*Problem details:* The data below holds a line containing "ssh -t root@santaslittlehelper" and a line containing "<http://revsys.com/writings/quicktips/ssh-tunnel.html>"; please quote exactly those two lines and every line between them, and nothing else.

*Records provided:*

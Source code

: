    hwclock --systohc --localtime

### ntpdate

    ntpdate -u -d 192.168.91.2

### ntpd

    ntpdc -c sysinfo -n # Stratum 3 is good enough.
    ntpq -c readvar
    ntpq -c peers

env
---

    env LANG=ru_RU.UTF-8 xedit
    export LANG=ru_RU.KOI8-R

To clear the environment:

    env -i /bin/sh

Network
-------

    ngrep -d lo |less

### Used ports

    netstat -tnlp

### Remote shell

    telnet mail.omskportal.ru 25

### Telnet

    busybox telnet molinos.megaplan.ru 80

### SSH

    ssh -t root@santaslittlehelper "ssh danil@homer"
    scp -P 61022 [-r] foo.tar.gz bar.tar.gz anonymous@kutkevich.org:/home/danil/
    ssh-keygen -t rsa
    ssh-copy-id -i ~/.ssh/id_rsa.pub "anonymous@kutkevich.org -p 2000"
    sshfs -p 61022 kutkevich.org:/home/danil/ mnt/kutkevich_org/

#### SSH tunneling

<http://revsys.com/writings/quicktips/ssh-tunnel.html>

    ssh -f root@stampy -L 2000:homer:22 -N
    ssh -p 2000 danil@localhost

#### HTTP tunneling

*Result of this task:*
    ssh -t root@santaslittlehelper "ssh danil@homer"
    scp -P 61022 [-r] foo.tar.gz bar.tar.gz anonymous@kutkevich.org:/home/danil/
    ssh-keygen -t rsa
    ssh-copy-id -i ~/.ssh/id_rsa.pub "anonymous@kutkevich.org -p 2000"
    sshfs -p 61022 kutkevich.org:/home/danil/ mnt/kutkevich_org/

#### SSH tunneling

<http://revsys.com/writings/quicktips/ssh-tunnel.html>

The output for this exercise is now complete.